Problem description. Please return every line from the entries that has the string "directory" in it.

Working data.
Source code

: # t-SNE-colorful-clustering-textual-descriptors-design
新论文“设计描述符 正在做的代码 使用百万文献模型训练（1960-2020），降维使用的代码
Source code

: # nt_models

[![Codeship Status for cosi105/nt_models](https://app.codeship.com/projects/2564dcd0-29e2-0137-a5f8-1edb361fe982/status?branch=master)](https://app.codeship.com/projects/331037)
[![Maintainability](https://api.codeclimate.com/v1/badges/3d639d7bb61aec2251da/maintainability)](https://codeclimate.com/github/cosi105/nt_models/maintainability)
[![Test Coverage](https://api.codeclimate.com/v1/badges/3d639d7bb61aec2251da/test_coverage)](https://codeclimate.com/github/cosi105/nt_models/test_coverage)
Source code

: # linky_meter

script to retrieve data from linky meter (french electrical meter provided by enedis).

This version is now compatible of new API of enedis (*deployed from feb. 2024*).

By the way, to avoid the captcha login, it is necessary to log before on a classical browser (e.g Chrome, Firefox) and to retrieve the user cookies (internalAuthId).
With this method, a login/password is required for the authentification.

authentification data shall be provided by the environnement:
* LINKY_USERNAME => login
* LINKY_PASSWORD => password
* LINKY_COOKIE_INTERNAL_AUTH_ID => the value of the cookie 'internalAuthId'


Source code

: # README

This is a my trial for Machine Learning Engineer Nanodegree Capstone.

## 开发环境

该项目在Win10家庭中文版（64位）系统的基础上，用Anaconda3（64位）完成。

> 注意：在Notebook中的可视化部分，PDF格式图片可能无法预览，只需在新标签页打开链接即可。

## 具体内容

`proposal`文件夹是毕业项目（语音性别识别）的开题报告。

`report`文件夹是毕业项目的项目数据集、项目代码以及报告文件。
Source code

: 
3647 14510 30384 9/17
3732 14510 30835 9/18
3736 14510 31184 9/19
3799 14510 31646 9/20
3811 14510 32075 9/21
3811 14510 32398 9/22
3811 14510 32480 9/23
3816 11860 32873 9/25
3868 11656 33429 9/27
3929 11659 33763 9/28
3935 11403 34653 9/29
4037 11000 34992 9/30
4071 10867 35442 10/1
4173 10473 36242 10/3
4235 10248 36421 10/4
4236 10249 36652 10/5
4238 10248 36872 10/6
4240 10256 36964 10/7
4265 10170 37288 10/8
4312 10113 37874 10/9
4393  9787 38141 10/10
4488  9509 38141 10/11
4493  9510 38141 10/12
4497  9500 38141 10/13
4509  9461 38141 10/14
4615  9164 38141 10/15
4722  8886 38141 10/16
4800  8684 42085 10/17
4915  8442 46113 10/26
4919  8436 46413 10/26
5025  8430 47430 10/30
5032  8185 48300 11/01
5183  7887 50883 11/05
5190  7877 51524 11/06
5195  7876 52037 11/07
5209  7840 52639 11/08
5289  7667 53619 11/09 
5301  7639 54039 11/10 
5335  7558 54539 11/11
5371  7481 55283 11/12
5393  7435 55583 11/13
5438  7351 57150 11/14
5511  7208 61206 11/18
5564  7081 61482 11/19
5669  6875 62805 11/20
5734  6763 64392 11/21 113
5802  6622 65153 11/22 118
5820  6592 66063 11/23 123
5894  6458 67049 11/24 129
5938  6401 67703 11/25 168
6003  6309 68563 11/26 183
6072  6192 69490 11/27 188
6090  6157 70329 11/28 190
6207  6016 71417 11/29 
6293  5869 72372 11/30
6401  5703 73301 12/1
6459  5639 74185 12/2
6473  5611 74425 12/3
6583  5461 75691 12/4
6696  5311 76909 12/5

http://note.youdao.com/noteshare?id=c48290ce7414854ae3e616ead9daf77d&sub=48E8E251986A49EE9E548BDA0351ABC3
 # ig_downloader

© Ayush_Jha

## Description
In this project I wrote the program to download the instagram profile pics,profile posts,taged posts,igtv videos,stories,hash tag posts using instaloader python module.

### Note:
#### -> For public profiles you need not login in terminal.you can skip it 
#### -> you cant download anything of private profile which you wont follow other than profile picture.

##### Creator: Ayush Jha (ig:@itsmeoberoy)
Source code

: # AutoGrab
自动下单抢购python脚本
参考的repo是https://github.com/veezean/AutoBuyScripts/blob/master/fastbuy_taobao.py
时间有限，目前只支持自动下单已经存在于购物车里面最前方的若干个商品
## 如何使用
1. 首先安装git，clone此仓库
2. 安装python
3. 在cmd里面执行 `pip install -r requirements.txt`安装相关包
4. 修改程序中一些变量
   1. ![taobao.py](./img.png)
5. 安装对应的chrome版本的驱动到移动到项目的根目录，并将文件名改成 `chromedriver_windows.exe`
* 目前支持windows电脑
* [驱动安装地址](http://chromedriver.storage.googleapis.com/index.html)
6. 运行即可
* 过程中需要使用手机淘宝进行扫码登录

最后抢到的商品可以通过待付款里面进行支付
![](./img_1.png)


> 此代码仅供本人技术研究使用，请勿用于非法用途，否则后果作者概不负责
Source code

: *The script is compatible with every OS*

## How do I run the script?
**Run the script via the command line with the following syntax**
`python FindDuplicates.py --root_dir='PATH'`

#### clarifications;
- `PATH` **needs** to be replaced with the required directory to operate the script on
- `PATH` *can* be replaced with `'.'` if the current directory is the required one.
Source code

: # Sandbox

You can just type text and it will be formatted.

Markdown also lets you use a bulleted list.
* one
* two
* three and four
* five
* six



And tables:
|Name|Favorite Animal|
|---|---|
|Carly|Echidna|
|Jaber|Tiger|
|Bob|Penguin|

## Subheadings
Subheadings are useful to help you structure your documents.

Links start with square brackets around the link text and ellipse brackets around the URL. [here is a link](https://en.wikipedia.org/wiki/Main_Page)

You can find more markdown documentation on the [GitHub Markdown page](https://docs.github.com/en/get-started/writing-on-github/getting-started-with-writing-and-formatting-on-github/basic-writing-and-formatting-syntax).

Task output.
- `PATH` **needs** to be replaced with the required directory to operate the script on
- `PATH` *can* be replaced with `'.'` if the current directory is the required one.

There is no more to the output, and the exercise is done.